### Exercise materials
>>
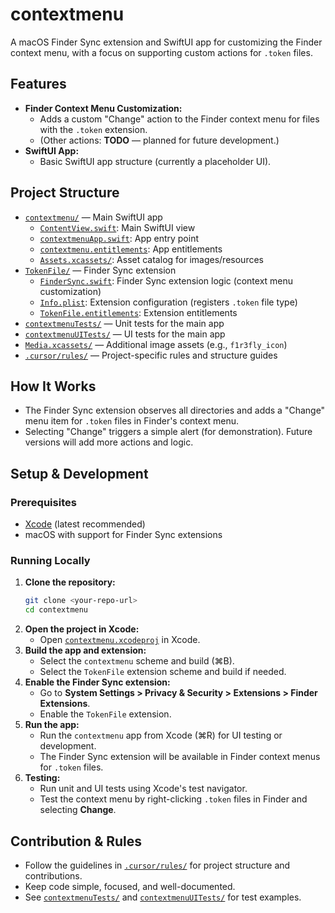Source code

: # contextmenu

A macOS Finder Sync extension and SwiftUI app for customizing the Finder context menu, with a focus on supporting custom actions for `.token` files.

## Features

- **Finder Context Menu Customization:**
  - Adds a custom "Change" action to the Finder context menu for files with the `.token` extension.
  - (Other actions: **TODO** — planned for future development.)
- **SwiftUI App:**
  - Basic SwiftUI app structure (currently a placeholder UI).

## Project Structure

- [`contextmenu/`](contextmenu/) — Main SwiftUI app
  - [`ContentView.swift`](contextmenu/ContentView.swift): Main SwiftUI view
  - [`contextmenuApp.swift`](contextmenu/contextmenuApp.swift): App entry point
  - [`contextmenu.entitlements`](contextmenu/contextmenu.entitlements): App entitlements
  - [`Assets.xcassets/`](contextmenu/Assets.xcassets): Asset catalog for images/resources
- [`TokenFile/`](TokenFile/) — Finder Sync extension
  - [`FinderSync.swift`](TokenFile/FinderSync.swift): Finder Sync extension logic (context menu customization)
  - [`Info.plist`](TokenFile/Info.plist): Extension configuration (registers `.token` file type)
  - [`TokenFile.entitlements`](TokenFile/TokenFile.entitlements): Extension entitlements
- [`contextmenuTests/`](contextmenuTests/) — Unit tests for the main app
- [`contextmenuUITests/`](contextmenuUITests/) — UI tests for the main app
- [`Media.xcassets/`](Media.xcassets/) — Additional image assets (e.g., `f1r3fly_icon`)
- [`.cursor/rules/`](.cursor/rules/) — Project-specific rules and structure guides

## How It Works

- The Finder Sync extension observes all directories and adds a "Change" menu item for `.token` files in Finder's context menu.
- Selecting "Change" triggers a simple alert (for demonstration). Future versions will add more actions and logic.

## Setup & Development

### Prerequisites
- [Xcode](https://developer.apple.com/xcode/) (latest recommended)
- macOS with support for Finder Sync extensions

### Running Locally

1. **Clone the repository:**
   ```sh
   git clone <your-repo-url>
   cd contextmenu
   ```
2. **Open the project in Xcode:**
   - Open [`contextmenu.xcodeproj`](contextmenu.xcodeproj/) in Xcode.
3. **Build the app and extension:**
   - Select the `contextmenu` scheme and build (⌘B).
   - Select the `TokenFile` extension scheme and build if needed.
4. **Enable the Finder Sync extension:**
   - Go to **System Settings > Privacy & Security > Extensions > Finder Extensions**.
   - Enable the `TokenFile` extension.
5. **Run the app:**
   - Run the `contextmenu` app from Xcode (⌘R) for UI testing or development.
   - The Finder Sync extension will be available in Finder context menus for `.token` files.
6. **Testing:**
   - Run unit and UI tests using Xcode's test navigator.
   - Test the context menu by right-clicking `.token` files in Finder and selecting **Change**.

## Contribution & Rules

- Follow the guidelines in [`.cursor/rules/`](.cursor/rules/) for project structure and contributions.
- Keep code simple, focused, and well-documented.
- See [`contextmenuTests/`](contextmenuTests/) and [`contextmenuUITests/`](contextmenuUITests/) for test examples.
<<
>>
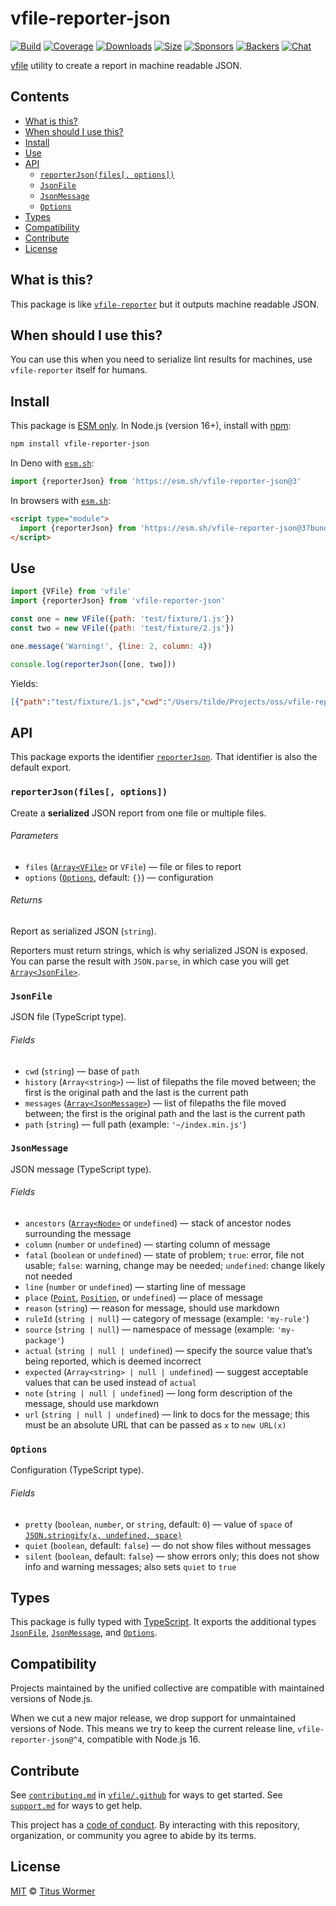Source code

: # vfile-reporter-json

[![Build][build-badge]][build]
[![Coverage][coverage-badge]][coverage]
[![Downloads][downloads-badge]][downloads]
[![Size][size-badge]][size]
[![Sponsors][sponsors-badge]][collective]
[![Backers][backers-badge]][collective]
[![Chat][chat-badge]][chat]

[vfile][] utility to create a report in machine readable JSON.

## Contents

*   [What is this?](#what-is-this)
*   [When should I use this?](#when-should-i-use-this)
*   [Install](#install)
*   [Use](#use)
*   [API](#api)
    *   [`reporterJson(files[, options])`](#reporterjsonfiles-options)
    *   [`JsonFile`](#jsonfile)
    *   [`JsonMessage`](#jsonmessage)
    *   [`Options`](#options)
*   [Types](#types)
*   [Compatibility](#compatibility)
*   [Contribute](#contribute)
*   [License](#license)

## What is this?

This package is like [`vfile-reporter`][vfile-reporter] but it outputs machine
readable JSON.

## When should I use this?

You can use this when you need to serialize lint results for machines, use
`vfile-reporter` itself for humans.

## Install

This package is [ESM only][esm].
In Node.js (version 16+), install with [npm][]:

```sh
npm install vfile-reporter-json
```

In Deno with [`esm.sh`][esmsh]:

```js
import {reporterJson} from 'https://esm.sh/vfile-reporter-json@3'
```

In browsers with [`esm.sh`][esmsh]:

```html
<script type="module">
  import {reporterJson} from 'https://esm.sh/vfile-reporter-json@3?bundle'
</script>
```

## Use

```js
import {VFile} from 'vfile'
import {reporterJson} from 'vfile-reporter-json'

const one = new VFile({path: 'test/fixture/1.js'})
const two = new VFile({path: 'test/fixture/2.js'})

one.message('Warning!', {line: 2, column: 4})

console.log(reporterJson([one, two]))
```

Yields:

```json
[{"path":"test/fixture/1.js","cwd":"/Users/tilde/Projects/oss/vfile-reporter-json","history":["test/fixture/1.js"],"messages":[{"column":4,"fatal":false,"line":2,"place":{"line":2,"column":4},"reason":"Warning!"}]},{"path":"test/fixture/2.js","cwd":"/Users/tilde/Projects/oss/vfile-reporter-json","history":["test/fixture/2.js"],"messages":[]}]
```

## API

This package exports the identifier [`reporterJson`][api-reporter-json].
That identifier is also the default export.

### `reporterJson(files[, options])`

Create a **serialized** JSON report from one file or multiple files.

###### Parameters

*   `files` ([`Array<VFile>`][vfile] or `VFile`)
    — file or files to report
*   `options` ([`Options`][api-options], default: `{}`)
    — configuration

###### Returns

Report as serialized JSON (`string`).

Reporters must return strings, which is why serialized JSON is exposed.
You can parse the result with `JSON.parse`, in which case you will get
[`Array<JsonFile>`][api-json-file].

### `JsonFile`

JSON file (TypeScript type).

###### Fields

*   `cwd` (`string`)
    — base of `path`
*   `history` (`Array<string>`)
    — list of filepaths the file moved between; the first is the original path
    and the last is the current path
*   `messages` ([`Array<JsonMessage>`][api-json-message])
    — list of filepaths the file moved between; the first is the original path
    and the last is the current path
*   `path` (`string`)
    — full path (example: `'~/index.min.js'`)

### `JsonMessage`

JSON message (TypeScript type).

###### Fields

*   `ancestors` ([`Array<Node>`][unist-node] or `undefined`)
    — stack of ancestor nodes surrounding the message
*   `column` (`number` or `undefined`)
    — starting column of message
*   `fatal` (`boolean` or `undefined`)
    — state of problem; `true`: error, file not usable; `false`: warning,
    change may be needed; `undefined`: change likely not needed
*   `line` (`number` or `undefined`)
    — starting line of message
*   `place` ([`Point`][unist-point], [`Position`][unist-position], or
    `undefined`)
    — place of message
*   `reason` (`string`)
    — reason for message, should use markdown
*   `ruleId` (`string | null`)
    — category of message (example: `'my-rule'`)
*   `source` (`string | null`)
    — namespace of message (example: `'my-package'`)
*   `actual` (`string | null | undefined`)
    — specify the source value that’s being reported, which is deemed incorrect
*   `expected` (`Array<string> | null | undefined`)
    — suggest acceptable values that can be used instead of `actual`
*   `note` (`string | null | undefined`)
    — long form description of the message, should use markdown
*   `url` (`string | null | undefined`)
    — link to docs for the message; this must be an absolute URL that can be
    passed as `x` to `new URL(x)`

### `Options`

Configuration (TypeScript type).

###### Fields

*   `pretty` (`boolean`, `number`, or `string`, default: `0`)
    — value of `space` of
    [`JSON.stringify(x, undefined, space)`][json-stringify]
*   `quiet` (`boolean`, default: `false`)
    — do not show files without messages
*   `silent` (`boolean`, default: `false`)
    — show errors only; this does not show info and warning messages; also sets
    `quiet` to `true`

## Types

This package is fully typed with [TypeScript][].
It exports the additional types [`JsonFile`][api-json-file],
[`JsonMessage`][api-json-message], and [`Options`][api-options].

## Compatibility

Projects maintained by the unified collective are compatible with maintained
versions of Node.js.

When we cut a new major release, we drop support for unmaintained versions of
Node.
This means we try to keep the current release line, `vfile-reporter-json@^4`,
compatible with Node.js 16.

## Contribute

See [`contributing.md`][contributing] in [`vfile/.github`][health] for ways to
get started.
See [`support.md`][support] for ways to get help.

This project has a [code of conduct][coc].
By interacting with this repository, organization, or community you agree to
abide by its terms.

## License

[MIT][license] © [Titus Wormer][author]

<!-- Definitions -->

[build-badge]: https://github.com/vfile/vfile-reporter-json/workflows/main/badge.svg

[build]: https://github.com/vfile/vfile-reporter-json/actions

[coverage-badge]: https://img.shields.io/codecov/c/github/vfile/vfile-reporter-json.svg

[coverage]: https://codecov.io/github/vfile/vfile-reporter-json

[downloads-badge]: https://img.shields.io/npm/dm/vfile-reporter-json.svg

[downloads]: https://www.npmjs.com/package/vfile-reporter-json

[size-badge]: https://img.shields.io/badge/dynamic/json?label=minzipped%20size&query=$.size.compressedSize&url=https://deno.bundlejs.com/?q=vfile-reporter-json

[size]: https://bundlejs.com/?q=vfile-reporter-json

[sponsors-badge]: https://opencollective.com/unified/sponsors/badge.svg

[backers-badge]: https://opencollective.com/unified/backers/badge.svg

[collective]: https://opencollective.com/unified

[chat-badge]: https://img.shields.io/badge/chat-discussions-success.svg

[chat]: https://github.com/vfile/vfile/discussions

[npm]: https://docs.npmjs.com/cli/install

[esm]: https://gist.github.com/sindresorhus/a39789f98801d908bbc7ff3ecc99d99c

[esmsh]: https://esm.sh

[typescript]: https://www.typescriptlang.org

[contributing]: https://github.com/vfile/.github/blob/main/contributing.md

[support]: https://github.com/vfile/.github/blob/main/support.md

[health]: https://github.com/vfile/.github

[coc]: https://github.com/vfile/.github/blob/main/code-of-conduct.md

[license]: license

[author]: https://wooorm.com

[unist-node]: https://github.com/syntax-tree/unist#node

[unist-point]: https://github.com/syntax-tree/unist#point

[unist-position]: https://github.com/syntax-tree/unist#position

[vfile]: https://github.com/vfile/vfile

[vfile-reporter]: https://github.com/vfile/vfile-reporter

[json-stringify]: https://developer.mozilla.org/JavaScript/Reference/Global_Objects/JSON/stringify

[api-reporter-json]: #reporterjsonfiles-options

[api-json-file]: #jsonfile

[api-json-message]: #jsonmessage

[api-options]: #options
<<
>>
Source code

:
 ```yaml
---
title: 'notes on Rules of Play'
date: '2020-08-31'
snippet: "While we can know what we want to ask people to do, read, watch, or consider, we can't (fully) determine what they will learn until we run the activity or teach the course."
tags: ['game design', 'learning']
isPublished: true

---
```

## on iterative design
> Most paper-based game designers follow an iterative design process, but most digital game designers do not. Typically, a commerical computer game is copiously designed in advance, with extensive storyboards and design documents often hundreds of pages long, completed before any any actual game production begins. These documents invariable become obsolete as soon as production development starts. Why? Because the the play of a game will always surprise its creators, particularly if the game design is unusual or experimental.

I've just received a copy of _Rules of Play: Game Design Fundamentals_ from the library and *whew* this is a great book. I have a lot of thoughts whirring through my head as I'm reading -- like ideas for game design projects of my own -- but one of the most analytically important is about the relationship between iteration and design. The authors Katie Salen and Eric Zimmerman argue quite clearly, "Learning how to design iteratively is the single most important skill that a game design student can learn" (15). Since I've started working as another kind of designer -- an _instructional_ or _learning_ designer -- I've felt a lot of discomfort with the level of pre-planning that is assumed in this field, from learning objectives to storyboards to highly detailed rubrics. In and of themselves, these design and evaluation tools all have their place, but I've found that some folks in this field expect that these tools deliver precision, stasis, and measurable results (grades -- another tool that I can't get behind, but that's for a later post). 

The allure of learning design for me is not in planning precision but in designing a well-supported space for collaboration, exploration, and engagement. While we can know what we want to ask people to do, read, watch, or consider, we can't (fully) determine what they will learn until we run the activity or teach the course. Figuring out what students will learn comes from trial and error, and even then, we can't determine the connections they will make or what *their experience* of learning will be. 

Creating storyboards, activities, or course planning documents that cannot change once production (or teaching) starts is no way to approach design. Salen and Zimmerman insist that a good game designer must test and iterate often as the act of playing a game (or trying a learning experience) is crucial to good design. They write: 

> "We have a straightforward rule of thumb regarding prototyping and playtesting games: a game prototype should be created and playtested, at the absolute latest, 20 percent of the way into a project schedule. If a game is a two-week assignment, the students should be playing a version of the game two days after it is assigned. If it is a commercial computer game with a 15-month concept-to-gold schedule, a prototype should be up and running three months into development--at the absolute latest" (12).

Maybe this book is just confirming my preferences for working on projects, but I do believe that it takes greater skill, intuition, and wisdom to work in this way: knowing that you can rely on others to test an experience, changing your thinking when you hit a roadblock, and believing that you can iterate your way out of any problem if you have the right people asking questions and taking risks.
<<
### What this task involves
Look at the records above. Copy every line where the string "number" occurs.

### Answer to the problem
*   `column` (`number` or `undefined`)
*   `line` (`number` or `undefined`)
*   `pretty` (`boolean`, `number`, or `string`, default: `0`)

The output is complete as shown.